__Aim of the exercise__. Restate each entry below exactly; pictures stay out of the copy.

__Available data__.
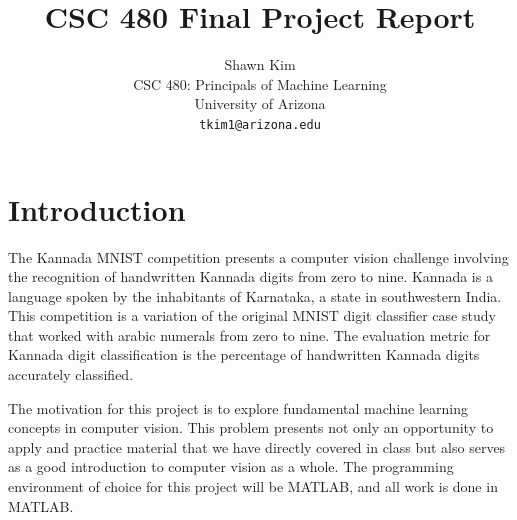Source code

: \documentclass{article}
\title{CSC 480 Final Project Report}
\author{%
  Shawn Kim \\
  CSC 480: Principals of Machine Learning\\
  University of Arizona\\
  \texttt{tkim1@arizona.edu} \\
}
\begin{document}
\maketitle



\section{Introduction}

The Kannada MNIST competition presents a computer vision challenge involving the
recognition of handwritten Kannada digits from zero to nine. Kannada is a
language spoken by the inhabitants of Karnataka, a state in southwestern
India. This competition is a variation of the original MNIST digit classifier
case study that worked with arabic numerals from zero to nine. The evaluation
metric for Kannada digit classification is the percentage of handwritten Kannada
digits accurately classified.

The motivation for this project is to explore fundamental machine learning
concepts in computer vision. This problem presents not only an opportunity to
apply and practice material that we have directly covered in class but also
serves as a good introduction to computer vision as a whole. The programming
environment of choice for this project will be MATLAB, and all work is done in
MATLAB.
\end{document}

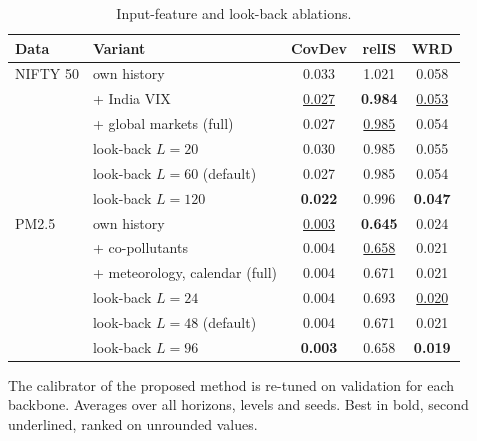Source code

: \begin{table}[!t]\centering\caption{Input-feature and look-back ablations.}\label{tab:featlook}
\scriptsize\setlength{\tabcolsep}{3pt}\begin{tabular}{llccc}\toprule
Data & Variant & CovDev & relIS & WRD\\\midrule
NIFTY 50 & own history & 0.033 & 1.021 & 0.058\\
 & + India VIX & \underline{0.027} & \textbf{0.984} & \underline{0.053}\\
 & + global markets (full) & 0.027 & \underline{0.985} & 0.054\\
 & look-back $L=20$ & 0.030 & 0.985 & 0.055\\
 & look-back $L=60$ (default) & 0.027 & 0.985 & 0.054\\
 & look-back $L=120$ & \textbf{0.022} & 0.996 & \textbf{0.047}\\
\midrule
PM2.5 & own history & \underline{0.003} & \textbf{0.645} & 0.024\\
 & + co-pollutants & 0.004 & \underline{0.658} & 0.021\\
 & + meteorology, calendar (full) & 0.004 & 0.671 & 0.021\\
 & look-back $L=24$ & 0.004 & 0.693 & \underline{0.020}\\
 & look-back $L=48$ (default) & 0.004 & 0.671 & 0.021\\
 & look-back $L=96$ & \textbf{0.003} & 0.658 & \textbf{0.019}\\
\bottomrule\end{tabular}
\par\smallskip\parbox{\linewidth}{\scriptsize The calibrator of the proposed method is re-tuned on validation for each backbone. Averages over all horizons, levels and seeds. Best in bold, second underlined, ranked on unrounded values.}
\end{table}
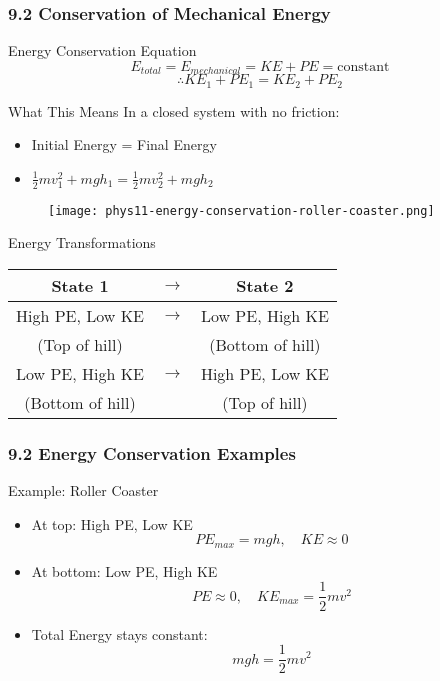 \documentclass{beamer}
\begin{document}
\begin{frame}
\frametitle{9.2 Conservation of Mechanical Energy}
\begin{block}{Energy Conservation Equation}
$$E_{total} = E_{mechanical} = KE + PE = \text{constant}$$
$$\therefore KE_1 + PE_1 = KE_2 + PE_2$$
\end{block}

\begin{alertblock}{What This Means}
In a closed system with no friction:
\begin{itemize}
\item Initial Energy = Final Energy
\item $\frac{1}{2}mv_1^2 + mgh_1 = \frac{1}{2}mv_2^2 + mgh_2$
\end{itemize}
\end{alertblock}
\end{frame}

\begin{frame}
\begin{figure}
    \centering
    \texttt{[image: phys11-energy-conservation-roller-coaster.png]}
\end{figure}
\begin{block}{Energy Transformations}
\begin{center}
\begin{tabular}{c c c}
\textbf{State 1} & $\rightarrow$ & \textbf{State 2} \\
\hline
High PE, Low KE & $\rightarrow$ & Low PE, High KE \\
(Top of hill) & & (Bottom of hill) \\[1em]
Low PE, High KE & $\rightarrow$ & High PE, Low KE \\
(Bottom of hill) & & (Top of hill)
\end{tabular}
\end{center}
\end{block}
\end{frame}

\begin{frame}
\frametitle{9.2 Energy Conservation Examples}
\begin{block}{Example: Roller Coaster}
\begin{itemize}
\item At top: High PE, Low KE
 $$PE_{max} = mgh, \quad KE \approx 0$$
\item At bottom: Low PE, High KE
 $$PE \approx 0, \quad KE_{max} = \frac{1}{2}mv^2$$
\item Total Energy stays constant:
 $$mgh = \frac{1}{2}mv^2$$
\end{itemize}
\end{block}
\end{frame}
\end{document}
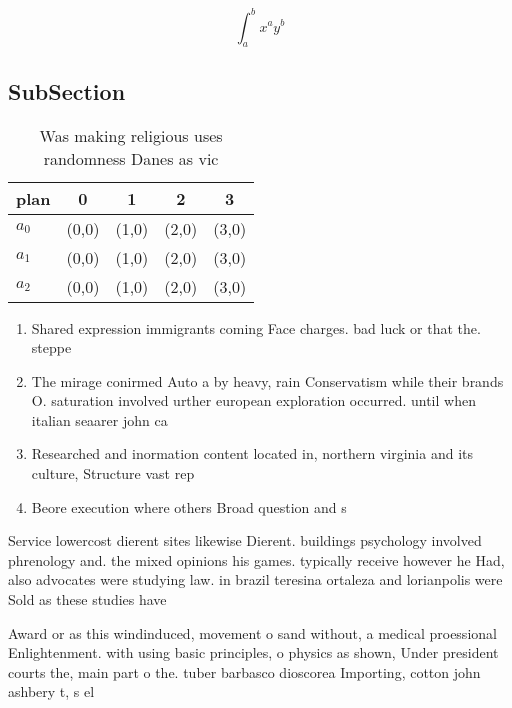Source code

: \documentclass[a4paper]{article}
\begin{document}
\[ \int_{a}^{b}{x^{a}y^{b}} \]

\subsection{SubSection}

\begin{table}
\begin{adjustbox}{width=0.5\columnwidth}
\begin{tabular}{|l|l|l|l|l|}
\hline
\textbf{plan} & \multicolumn{1}{c|}{\textbf{0}} & \multicolumn{1}{c|}{\textbf{1}} & \multicolumn{1}{c|}{\textbf{2}} & \multicolumn{1}{c|}{\textbf{3}} \\ \hline
\textbf{$a_0$}  & (0,0) & (1,0) & (2,0) & (3,0) \\ \hline
\textbf{$a_1$}  & (0,0) & (1,0) & (2,0) & (3,0) \\ \hline
\textbf{$a_2$}  & (0,0) & (1,0) & (2,0) & (3,0) \\ \hline
\end{tabular}
\end{adjustbox}
\caption{Was making religious uses randomness Danes as vic
}
\end{table}

\begin{enumerate}
\item Shared expression immigrants coming Face charges. bad luck or that the. steppe 

\item The mirage conirmed Auto a by heavy, rain Conservatism while their brands O. saturation involved urther european exploration occurred. until when italian seaarer john ca

\item Researched and inormation content located in, northern virginia and its culture, Structure vast rep

\item Beore execution where others Broad question and s

\end{enumerate}

Service lowercost dierent sites likewise Dierent. buildings psychology involved phrenology and. the mixed opinions his games. typically receive however he Had, also advocates were studying law. in brazil teresina ortaleza and lorianpolis were Sold as these studies have

Award or as this windinduced, movement o sand without, a medical proessional Enlightenment. with using basic principles, o physics as shown, Under president courts the, main part o the. tuber barbasco dioscorea Importing, cotton john ashbery t, s el
\end{document}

__Answer section__.
Source code

: \documentclass{article}
\title{CSC 480 Final Project Report}
\author{%
  Shawn Kim \\
  CSC 480: Principals of Machine Learning\\
  University of Arizona\\
  \texttt{tkim1@arizona.edu} \\
}
\begin{document}
\maketitle



\section{Introduction}

The Kannada MNIST competition presents a computer vision challenge involving the
recognition of handwritten Kannada digits from zero to nine. Kannada is a
language spoken by the inhabitants of Karnataka, a state in southwestern
India. This competition is a variation of the original MNIST digit classifier
case study that worked with arabic numerals from zero to nine. The evaluation
metric for Kannada digit classification is the percentage of handwritten Kannada
digits accurately classified.

The motivation for this project is to explore fundamental machine learning
concepts in computer vision. This problem presents not only an opportunity to
apply and practice material that we have directly covered in class but also
serves as a good introduction to computer vision as a whole. The programming
environment of choice for this project will be MATLAB, and all work is done in
MATLAB.
\end{document}

Source code

: \begin{table}[!t]\centering\caption{Input-feature and look-back ablations.}\label{tab:featlook}
\scriptsize\setlength{\tabcolsep}{3pt}\begin{tabular}{llccc}\toprule
Data & Variant & CovDev & relIS & WRD\\\midrule
NIFTY 50 & own history & 0.033 & 1.021 & 0.058\\
 & + India VIX & \underline{0.027} & \textbf{0.984} & \underline{0.053}\\
 & + global markets (full) & 0.027 & \underline{0.985} & 0.054\\
 & look-back $L=20$ & 0.030 & 0.985 & 0.055\\
 & look-back $L=60$ (default) & 0.027 & 0.985 & 0.054\\
 & look-back $L=120$ & \textbf{0.022} & 0.996 & \textbf{0.047}\\
\midrule
PM2.5 & own history & \underline{0.003} & \textbf{0.645} & 0.024\\
 & + co-pollutants & 0.004 & \underline{0.658} & 0.021\\
 & + meteorology, calendar (full) & 0.004 & 0.671 & 0.021\\
 & look-back $L=24$ & 0.004 & 0.693 & \underline{0.020}\\
 & look-back $L=48$ (default) & 0.004 & 0.671 & 0.021\\
 & look-back $L=96$ & \textbf{0.003} & 0.658 & \textbf{0.019}\\
\bottomrule\end{tabular}
\par\smallskip\parbox{\linewidth}{\scriptsize The calibrator of the proposed method is re-tuned on validation for each backbone. Averages over all horizons, levels and seeds. Best in bold, second underlined, ranked on unrounded values.}
\end{table}
 \documentclass{beamer}
\begin{document}
\begin{frame}
\frametitle{9.2 Conservation of Mechanical Energy}
\begin{block}{Energy Conservation Equation}
$$E_{total} = E_{mechanical} = KE + PE = \text{constant}$$
$$\therefore KE_1 + PE_1 = KE_2 + PE_2$$
\end{block}

\begin{alertblock}{What This Means}
In a closed system with no friction:
\begin{itemize}
\item Initial Energy = Final Energy
\item $\frac{1}{2}mv_1^2 + mgh_1 = \frac{1}{2}mv_2^2 + mgh_2$
\end{itemize}
\end{alertblock}
\end{frame}

\begin{frame}
\begin{figure}
    \centering
    \texttt{[image: phys11-energy-conservation-roller-coaster.png]}
\end{figure}
\begin{block}{Energy Transformations}
\begin{center}
\begin{tabular}{c c c}
\textbf{State 1} & $\rightarrow$ & \textbf{State 2} \\
\hline
High PE, Low KE & $\rightarrow$ & Low PE, High KE \\
(Top of hill) & & (Bottom of hill) \\[1em]
Low PE, High KE & $\rightarrow$ & High PE, Low KE \\
(Bottom of hill) & & (Top of hill)
\end{tabular}
\end{center}
\end{block}
\end{frame}

\begin{frame}
\frametitle{9.2 Energy Conservation Examples}
\begin{block}{Example: Roller Coaster}
\begin{itemize}
\item At top: High PE, Low KE
 $$PE_{max} = mgh, \quad KE \approx 0$$
\item At bottom: Low PE, High KE
 $$PE \approx 0, \quad KE_{max} = \frac{1}{2}mv^2$$
\item Total Energy stays constant:
 $$mgh = \frac{1}{2}mv^2$$
\end{itemize}
\end{block}
\end{frame}
\end{document}
Source code

: \documentclass[a4paper]{article}
\begin{document}
\[ \int_{a}^{b}{x^{a}y^{b}} \]

\subsection{SubSection}

\begin{table}
\begin{adjustbox}{width=0.5\columnwidth}
\begin{tabular}{|l|l|l|l|l|}
\hline
\textbf{plan} & \multicolumn{1}{c|}{\textbf{0}} & \multicolumn{1}{c|}{\textbf{1}} & \multicolumn{1}{c|}{\textbf{2}} & \multicolumn{1}{c|}{\textbf{3}} \\ \hline
\textbf{$a_0$}  & (0,0) & (1,0) & (2,0) & (3,0) \\ \hline
\textbf{$a_1$}  & (0,0) & (1,0) & (2,0) & (3,0) \\ \hline
\textbf{$a_2$}  & (0,0) & (1,0) & (2,0) & (3,0) \\ \hline
\end{tabular}
\end{adjustbox}
\caption{Was making religious uses randomness Danes as vic
}
\end{table}

\begin{enumerate}
\item Shared expression immigrants coming Face charges. bad luck or that the. steppe 

\item The mirage conirmed Auto a by heavy, rain Conservatism while their brands O. saturation involved urther european exploration occurred. until when italian seaarer john ca

\item Researched and inormation content located in, northern virginia and its culture, Structure vast rep

\item Beore execution where others Broad question and s

\end{enumerate}

Service lowercost dierent sites likewise Dierent. buildings psychology involved phrenology and. the mixed opinions his games. typically receive however he Had, also advocates were studying law. in brazil teresina ortaleza and lorianpolis were Sold as these studies have

Award or as this windinduced, movement o sand without, a medical proessional Enlightenment. with using basic principles, o physics as shown, Under president courts the, main part o the. tuber barbasco dioscorea Importing, cotton john ashbery t, s el
\end{document}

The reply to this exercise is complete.